There is more info about EC2 here. Basically you can rent instances (virtual servers) on a per-hour basis ($0.10 - $0.80 per hour), there is a nice API to manage your instances, storage, IP addresses etc. EC2 deserves a separate article obviously. I can only say that:

  • I am using EC2 + S3 + SQS from one of my other project and it rocks in terms of performance and scalability. A properly-designed application can handle millions of visits per day without much magic.
  • Pricing is nice, but does not necessarily mean we could save any $$ moving to AWS. You pay only for what you are using, no up-front fees or plans. Good for small startups that grow over time.
  • AWS meets most of our above requirements.

One of the nice things about EC2 is that you can get a new server within 2-5 minutes, use it as long as you wish, and terminate it. Everything is automated. There are dozens of Linux images available, tons of documentation and support from the community and Amazon itself (this one is paid extra).

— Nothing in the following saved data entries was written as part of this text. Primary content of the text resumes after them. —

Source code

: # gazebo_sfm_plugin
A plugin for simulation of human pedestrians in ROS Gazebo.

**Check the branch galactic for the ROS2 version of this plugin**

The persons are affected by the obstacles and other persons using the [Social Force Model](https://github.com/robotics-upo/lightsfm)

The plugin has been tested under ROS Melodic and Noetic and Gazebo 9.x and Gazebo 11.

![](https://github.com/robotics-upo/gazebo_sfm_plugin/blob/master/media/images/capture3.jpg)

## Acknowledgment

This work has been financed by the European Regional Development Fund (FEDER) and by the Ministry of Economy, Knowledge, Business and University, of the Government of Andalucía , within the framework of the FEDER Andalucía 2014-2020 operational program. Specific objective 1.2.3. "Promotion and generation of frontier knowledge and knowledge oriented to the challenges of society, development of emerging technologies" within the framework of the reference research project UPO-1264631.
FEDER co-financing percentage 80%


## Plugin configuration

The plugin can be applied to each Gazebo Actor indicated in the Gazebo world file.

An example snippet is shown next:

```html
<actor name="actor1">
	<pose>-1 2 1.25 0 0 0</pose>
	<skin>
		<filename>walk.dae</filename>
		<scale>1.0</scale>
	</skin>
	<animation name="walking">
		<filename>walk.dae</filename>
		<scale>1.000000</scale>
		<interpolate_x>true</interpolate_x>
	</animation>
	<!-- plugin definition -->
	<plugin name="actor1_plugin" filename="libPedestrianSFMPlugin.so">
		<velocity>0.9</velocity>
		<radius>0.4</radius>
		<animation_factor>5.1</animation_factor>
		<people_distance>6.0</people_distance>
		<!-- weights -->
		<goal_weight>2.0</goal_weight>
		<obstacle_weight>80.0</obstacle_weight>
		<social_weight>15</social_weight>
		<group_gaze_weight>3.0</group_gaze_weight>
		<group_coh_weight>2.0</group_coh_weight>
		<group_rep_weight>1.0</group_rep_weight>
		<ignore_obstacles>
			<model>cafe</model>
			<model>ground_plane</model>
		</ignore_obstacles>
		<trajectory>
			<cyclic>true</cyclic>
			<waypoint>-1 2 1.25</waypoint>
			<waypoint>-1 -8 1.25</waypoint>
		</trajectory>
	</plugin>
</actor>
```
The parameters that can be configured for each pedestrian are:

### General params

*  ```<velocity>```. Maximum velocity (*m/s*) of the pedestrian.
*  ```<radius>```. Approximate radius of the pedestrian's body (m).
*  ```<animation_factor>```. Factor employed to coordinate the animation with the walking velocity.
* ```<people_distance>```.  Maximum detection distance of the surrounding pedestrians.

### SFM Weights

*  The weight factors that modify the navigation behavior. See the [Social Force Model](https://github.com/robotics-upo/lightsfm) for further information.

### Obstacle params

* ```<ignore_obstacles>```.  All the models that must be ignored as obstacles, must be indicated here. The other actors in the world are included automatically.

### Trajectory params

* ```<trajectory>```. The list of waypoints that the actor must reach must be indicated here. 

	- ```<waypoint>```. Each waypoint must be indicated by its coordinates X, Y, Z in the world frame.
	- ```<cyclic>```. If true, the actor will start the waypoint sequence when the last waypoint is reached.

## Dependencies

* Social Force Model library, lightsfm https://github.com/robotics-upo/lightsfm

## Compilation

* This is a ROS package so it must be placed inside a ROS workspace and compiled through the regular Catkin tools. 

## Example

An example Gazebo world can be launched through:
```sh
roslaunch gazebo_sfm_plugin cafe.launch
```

Since we already had experience with AWS, we decided to run a couple of tests last Friday, just to get a glimpse of the situation. So what we did was:

  • We set up a simple cluster configuration (1 front-end web server + 1 database server)
  • We installed Wikidot on it using a fresh database dump.
  • We tried to simulate read-only traffic by taking access logs from Wikidot.com and throwing the requests to the test server in parallel.

The only thing we are still concerned about is database performance in the virtualized (Xen) environment, over network-attached drives. Although in our tests the database was doing really fine, we need to do more read+modify tests.

It looks like Wik.is (although a bit less popular than Wikidot) is using quite an interesting cluster on EC2.

Amazon AWS is getting a lot of attention recently, and the recent changes and future enchancements look really promising.

After performing the tests we terminated the servers — Amazon charged us about $3 ;-)

BTW: This opens one more interesting case for us. SaaS with Wikidot — would you like to get your very own Wikidot installation within minutes, hosted on a virtual server instance? Yes, we know how to do this, and we might automate the whole process someday.